Salesperson visits from house to house to sell her knives. The probability that she makes a sale at a random house is .3. Given that she makes a sale, the sale is worth $100 with probability .6 and $200 with probability .4. Suppose that the salesperson visits five houses on a given day.
Question1) Find the probability that she makes exactly two sales?
Question2) Find the probability that she sells exactly $100 worth of knives?
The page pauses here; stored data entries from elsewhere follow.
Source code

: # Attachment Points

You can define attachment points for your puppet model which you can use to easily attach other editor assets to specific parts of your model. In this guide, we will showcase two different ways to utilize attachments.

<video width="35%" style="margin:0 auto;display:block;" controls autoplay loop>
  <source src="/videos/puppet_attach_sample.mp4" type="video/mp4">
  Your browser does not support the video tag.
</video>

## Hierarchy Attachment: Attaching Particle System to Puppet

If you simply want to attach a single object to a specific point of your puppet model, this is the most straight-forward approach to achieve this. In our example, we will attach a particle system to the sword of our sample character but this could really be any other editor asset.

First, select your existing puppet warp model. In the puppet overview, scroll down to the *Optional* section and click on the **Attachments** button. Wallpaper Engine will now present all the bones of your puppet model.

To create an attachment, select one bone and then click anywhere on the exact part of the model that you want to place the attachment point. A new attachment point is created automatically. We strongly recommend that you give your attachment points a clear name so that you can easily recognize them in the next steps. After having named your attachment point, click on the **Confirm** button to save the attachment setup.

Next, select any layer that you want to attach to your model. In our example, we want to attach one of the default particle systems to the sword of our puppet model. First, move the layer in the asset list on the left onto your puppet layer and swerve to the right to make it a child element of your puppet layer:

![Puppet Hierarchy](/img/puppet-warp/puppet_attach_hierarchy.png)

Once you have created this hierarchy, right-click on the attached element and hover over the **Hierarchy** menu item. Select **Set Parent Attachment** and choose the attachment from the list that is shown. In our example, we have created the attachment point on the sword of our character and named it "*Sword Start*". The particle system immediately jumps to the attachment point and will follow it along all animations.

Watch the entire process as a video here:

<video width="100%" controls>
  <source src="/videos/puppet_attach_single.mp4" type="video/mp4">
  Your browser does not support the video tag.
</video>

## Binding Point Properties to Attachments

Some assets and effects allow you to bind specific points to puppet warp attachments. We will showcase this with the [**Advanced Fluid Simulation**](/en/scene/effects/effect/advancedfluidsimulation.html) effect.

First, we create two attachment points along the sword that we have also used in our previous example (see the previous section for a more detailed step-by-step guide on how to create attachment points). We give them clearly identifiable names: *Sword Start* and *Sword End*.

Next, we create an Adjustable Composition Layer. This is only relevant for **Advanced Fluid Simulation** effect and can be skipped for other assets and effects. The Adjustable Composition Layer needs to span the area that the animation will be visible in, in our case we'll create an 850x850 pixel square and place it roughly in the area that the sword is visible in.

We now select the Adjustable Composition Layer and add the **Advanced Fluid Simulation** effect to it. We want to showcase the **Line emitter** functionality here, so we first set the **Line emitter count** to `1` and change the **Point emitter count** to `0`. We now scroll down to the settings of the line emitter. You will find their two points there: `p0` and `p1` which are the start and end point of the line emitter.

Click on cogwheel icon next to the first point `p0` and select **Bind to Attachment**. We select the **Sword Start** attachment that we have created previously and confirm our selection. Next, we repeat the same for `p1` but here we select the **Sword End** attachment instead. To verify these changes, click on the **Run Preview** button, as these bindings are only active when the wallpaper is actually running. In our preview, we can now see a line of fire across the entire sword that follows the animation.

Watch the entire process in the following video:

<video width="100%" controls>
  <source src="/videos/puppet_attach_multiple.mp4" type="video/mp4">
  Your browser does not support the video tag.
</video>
Querstion3) Given that exactly two visits (out of the five) are sales, find
(a) the probability distribution of her sales value
(b) the expected sales value
(c) the variance and standard deviation of her sales value
Question4) Given that she has sales volume of exactly $200, find
(a) probability distribution of the number of sales that she makes
(b) expected number of sales that she makes?
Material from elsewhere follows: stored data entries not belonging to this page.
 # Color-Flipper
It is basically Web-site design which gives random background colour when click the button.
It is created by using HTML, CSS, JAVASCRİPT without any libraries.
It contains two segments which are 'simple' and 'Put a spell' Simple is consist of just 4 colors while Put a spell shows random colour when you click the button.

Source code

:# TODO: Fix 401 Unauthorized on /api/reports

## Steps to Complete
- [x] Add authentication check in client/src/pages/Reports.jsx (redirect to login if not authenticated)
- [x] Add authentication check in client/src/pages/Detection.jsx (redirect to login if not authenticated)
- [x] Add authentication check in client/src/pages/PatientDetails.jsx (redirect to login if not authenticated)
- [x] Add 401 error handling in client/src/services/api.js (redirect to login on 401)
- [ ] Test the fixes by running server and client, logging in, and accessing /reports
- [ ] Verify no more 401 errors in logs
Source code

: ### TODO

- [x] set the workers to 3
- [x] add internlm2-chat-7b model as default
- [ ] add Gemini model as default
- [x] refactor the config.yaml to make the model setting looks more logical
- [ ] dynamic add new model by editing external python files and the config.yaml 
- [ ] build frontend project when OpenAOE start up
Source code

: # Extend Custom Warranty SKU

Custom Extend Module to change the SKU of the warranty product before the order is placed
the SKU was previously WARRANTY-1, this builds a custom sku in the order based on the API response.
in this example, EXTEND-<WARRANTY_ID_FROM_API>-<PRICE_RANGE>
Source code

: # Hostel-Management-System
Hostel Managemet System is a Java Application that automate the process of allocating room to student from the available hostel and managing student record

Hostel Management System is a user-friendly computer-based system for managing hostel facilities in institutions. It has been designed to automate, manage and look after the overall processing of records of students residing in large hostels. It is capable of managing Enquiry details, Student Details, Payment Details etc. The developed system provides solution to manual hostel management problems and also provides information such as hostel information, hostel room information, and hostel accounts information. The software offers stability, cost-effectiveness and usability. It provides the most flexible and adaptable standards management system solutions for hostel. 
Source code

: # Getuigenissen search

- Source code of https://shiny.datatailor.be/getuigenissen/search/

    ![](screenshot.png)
Let X, Y, and Z refer to the three random variables. It is given that Var(X) = 4, Var(Y) = 9, and Var(Z) = 16. It is further known that E(X) = 1, E(Y) = 2, and E(Z) = 4. Furthermore E(XY) = 7, E(XZ) = 12, and E(YZ) = 15.
Question5) Find Var(X-Y)
Question6) Find Corr(X,Z)
Question7) Find Cov(2X+Y,4Z)
Question8) Find E(3X+4Y-5Z)